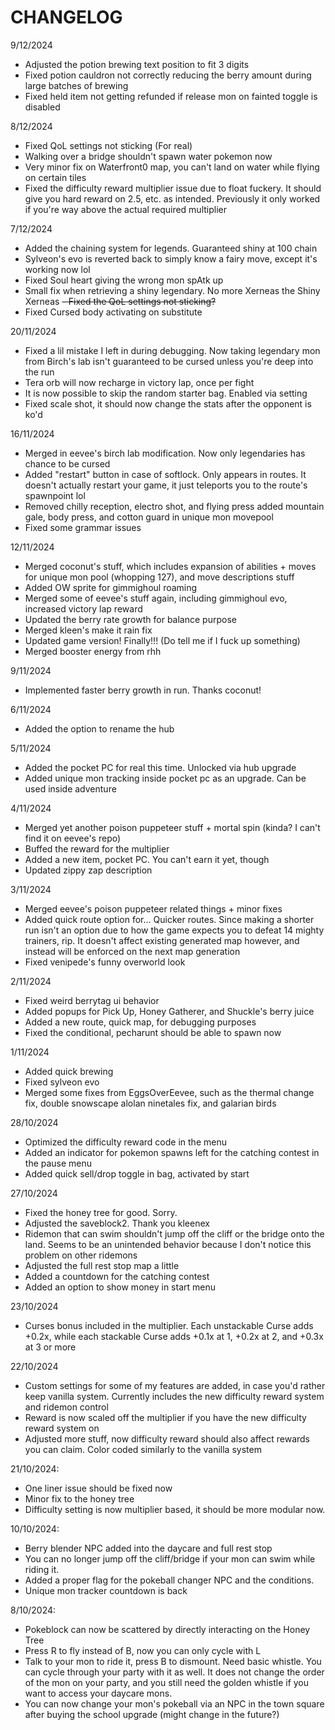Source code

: # CHANGELOG

9/12/2024
- Adjusted the potion brewing text position to fit 3 digits
- Fixed potion cauldron not correctly reducing the berry amount during large batches of brewing
- Fixed held item not getting refunded if release mon on fainted toggle is disabled

8/12/2024
- Fixed QoL settings not sticking (For real)
- Walking over a bridge shouldn't spawn water pokemon now
- Very minor fix on Waterfront0 map, you can't land on water while flying on certain tiles
- Fixed the difficulty reward multiplier issue due to float fuckery. It should give you hard reward on 2.5, etc. as intended. Previously it only worked if you're way above the actual required multiplier

7/12/2024
- Added the chaining system for legends. Guaranteed shiny at 100 chain
- Sylveon's evo is reverted back to simply know a fairy move, except it's working now lol
- Fixed Soul heart giving the wrong mon spAtk up
- Small fix when retrieving a shiny legendary. No more Xerneas the Shiny Xerneas
~~- Fixed the QoL settings not sticking?~~
- Fixed Cursed body activating on substitute

20/11/2024
- Fixed a lil mistake I left in during debugging. Now taking legendary mon from Birch's lab isn't guaranteed to be cursed unless you're deep into the run
- Tera orb will now recharge in victory lap, once per fight
- It is now possible to skip the random starter bag. Enabled via setting
- Fixed scale shot, it should now change the stats after the opponent is ko'd

16/11/2024
- Merged in eevee's birch lab modification. Now only legendaries has chance to be cursed
- Added "restart" button in case of softlock. Only appears in routes. It doesn't actually restart your game, it just teleports you to the route's spawnpoint lol
- Removed chilly reception, electro shot, and flying press added mountain gale, body press, and cotton guard in unique mon movepool
- Fixed some grammar issues

12/11/2024
- Merged coconut's stuff, which includes expansion of abilities + moves for unique mon pool (whopping 127), and move descriptions stuff
- Added OW sprite for gimmighoul roaming
- Merged some of eevee's stuff again, including gimmighoul evo, increased victory lap reward
- Updated the berry rate growth for balance purpose
- Merged kleen's make it rain fix
- Updated game version! Finally!!! (Do tell me if I fuck up something)
- Merged booster energy from rhh

9/11/2024
- Implemented faster berry growth in run. Thanks coconut!

6/11/2024
- Added the option to rename the hub

5/11/2024
- Added the pocket PC for real this time. Unlocked via hub upgrade
- Added unique mon tracking inside pocket pc as an upgrade. Can be used inside adventure

4/11/2024 
- Merged yet another poison puppeteer stuff + mortal spin (kinda? I can't find it on eevee's repo)
- Buffed the reward for the multiplier
- Added a new item, pocket PC. You can't earn it yet, though
- Updated zippy zap description 

3/11/2024
- Merged eevee's poison puppeteer related things + minor fixes
- Added quick route option for... Quicker routes. Since making a shorter run isn't an option due to how the game expects you to defeat 14 mighty trainers, rip. It doesn't affect existing generated map however, and instead will be enforced on the next map generation
- Fixed venipede's funny overworld look

2/11/2024
- Fixed weird berrytag ui behavior
- Added popups for Pick Up, Honey Gatherer, and Shuckle's berry juice
- Added a new route, quick map, for debugging purposes
- Fixed the conditional, pecharunt should be able to spawn now

1/11/2024
- Added quick brewing
- Fixed sylveon evo
- Merged some fixes from EggsOverEevee, such as the thermal change fix, double snowscape alolan ninetales fix, and galarian birds

28/10/2024
- Optimized the difficulty reward code in the menu
- Added an indicator for pokemon spawns left for the catching contest in the pause menu
- Added quick sell/drop toggle in bag, activated by start 

27/10/2024
- Fixed the honey tree for good. Sorry.
- Adjusted the saveblock2. Thank you kleenex
- Ridemon that can swim shouldn't jump off the cliff or the bridge onto the land. Seems to be an unintended behavior because I don't notice this problem on other ridemons
- Adjusted the full rest stop map a little
- Added a countdown for the catching contest
- Added an option to show money in start menu

23/10/2024
- Curses bonus included in the multiplier. Each unstackable Curse adds +0.2x, while each stackable Curse adds +0.1x at 1, +0.2x at 2, and +0.3x at 3 or more

22/10/2024
- Custom settings for some of my features are added, in case you'd rather keep vanilla system.  Currently includes the new difficulty reward system and ridemon control
- Reward is now scaled off the multiplier if you have the new difficulty reward system on
- Adjusted more stuff, now difficulty reward should also affect rewards you can claim. Color coded similarly to the vanilla system

21/10/2024:
- One liner issue should be fixed now
- Minor fix to the honey tree
- Difficulty setting is now multiplier based, it should be more modular now.

10/10/2024:
- Berry blender NPC added into the daycare and full rest stop
- You can no longer jump off the cliff/bridge if your mon can swim while riding it.
- Added a proper flag for the pokeball changer NPC and the conditions.
- Unique mon tracker countdown is back

8/10/2024:
- Pokeblock can now be scattered by directly interacting on the Honey Tree
- Press R to fly instead of B, now you can only cycle with L
- Talk to your mon to ride it, press B to dismount. Need basic whistle. You can cycle through your party with it as well. It does not change the order of the mon on your party, and you still need the golden whistle if you want to access your daycare mons.
- You can now change your mon's pokeball via an NPC in the town square after buying the school upgrade (might change in the future?)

____

### Problem to solve
Leave every image out when you return the material above word for word.

### Solution to this problem
Source code

: # CHANGELOG

9/12/2024
- Adjusted the potion brewing text position to fit 3 digits
- Fixed potion cauldron not correctly reducing the berry amount during large batches of brewing
- Fixed held item not getting refunded if release mon on fainted toggle is disabled

8/12/2024
- Fixed QoL settings not sticking (For real)
- Walking over a bridge shouldn't spawn water pokemon now
- Very minor fix on Waterfront0 map, you can't land on water while flying on certain tiles
- Fixed the difficulty reward multiplier issue due to float fuckery. It should give you hard reward on 2.5, etc. as intended. Previously it only worked if you're way above the actual required multiplier

7/12/2024
- Added the chaining system for legends. Guaranteed shiny at 100 chain
- Sylveon's evo is reverted back to simply know a fairy move, except it's working now lol
- Fixed Soul heart giving the wrong mon spAtk up
- Small fix when retrieving a shiny legendary. No more Xerneas the Shiny Xerneas
~~- Fixed the QoL settings not sticking?~~
- Fixed Cursed body activating on substitute

20/11/2024
- Fixed a lil mistake I left in during debugging. Now taking legendary mon from Birch's lab isn't guaranteed to be cursed unless you're deep into the run
- Tera orb will now recharge in victory lap, once per fight
- It is now possible to skip the random starter bag. Enabled via setting
- Fixed scale shot, it should now change the stats after the opponent is ko'd

16/11/2024
- Merged in eevee's birch lab modification. Now only legendaries has chance to be cursed
- Added "restart" button in case of softlock. Only appears in routes. It doesn't actually restart your game, it just teleports you to the route's spawnpoint lol
- Removed chilly reception, electro shot, and flying press added mountain gale, body press, and cotton guard in unique mon movepool
- Fixed some grammar issues

12/11/2024
- Merged coconut's stuff, which includes expansion of abilities + moves for unique mon pool (whopping 127), and move descriptions stuff
- Added OW sprite for gimmighoul roaming
- Merged some of eevee's stuff again, including gimmighoul evo, increased victory lap reward
- Updated the berry rate growth for balance purpose
- Merged kleen's make it rain fix
- Updated game version! Finally!!! (Do tell me if I fuck up something)
- Merged booster energy from rhh

9/11/2024
- Implemented faster berry growth in run. Thanks coconut!

6/11/2024
- Added the option to rename the hub

5/11/2024
- Added the pocket PC for real this time. Unlocked via hub upgrade
- Added unique mon tracking inside pocket pc as an upgrade. Can be used inside adventure

4/11/2024 
- Merged yet another poison puppeteer stuff + mortal spin (kinda? I can't find it on eevee's repo)
- Buffed the reward for the multiplier
- Added a new item, pocket PC. You can't earn it yet, though
- Updated zippy zap description 

3/11/2024
- Merged eevee's poison puppeteer related things + minor fixes
- Added quick route option for... Quicker routes. Since making a shorter run isn't an option due to how the game expects you to defeat 14 mighty trainers, rip. It doesn't affect existing generated map however, and instead will be enforced on the next map generation
- Fixed venipede's funny overworld look

2/11/2024
- Fixed weird berrytag ui behavior
- Added popups for Pick Up, Honey Gatherer, and Shuckle's berry juice
- Added a new route, quick map, for debugging purposes
- Fixed the conditional, pecharunt should be able to spawn now

1/11/2024
- Added quick brewing
- Fixed sylveon evo
- Merged some fixes from EggsOverEevee, such as the thermal change fix, double snowscape alolan ninetales fix, and galarian birds

28/10/2024
- Optimized the difficulty reward code in the menu
- Added an indicator for pokemon spawns left for the catching contest in the pause menu
- Added quick sell/drop toggle in bag, activated by start 

27/10/2024
- Fixed the honey tree for good. Sorry.
- Adjusted the saveblock2. Thank you kleenex
- Ridemon that can swim shouldn't jump off the cliff or the bridge onto the land. Seems to be an unintended behavior because I don't notice this problem on other ridemons
- Adjusted the full rest stop map a little
- Added a countdown for the catching contest
- Added an option to show money in start menu

23/10/2024
- Curses bonus included in the multiplier. Each unstackable Curse adds +0.2x, while each stackable Curse adds +0.1x at 1, +0.2x at 2, and +0.3x at 3 or more

22/10/2024
- Custom settings for some of my features are added, in case you'd rather keep vanilla system.  Currently includes the new difficulty reward system and ridemon control
- Reward is now scaled off the multiplier if you have the new difficulty reward system on
- Adjusted more stuff, now difficulty reward should also affect rewards you can claim. Color coded similarly to the vanilla system

21/10/2024:
- One liner issue should be fixed now
- Minor fix to the honey tree
- Difficulty setting is now multiplier based, it should be more modular now.

10/10/2024:
- Berry blender NPC added into the daycare and full rest stop
- You can no longer jump off the cliff/bridge if your mon can swim while riding it.
- Added a proper flag for the pokeball changer NPC and the conditions.
- Unique mon tracker countdown is back

8/10/2024:
- Pokeblock can now be scattered by directly interacting on the Honey Tree
- Press R to fly instead of B, now you can only cycle with L
- Talk to your mon to ride it, press B to dismount. Need basic whistle. You can cycle through your party with it as well. It does not change the order of the mon on your party, and you still need the golden whistle if you want to access your daycare mons.
- You can now change your mon's pokeball via an NPC in the town square after buying the school upgrade (might change in the future?)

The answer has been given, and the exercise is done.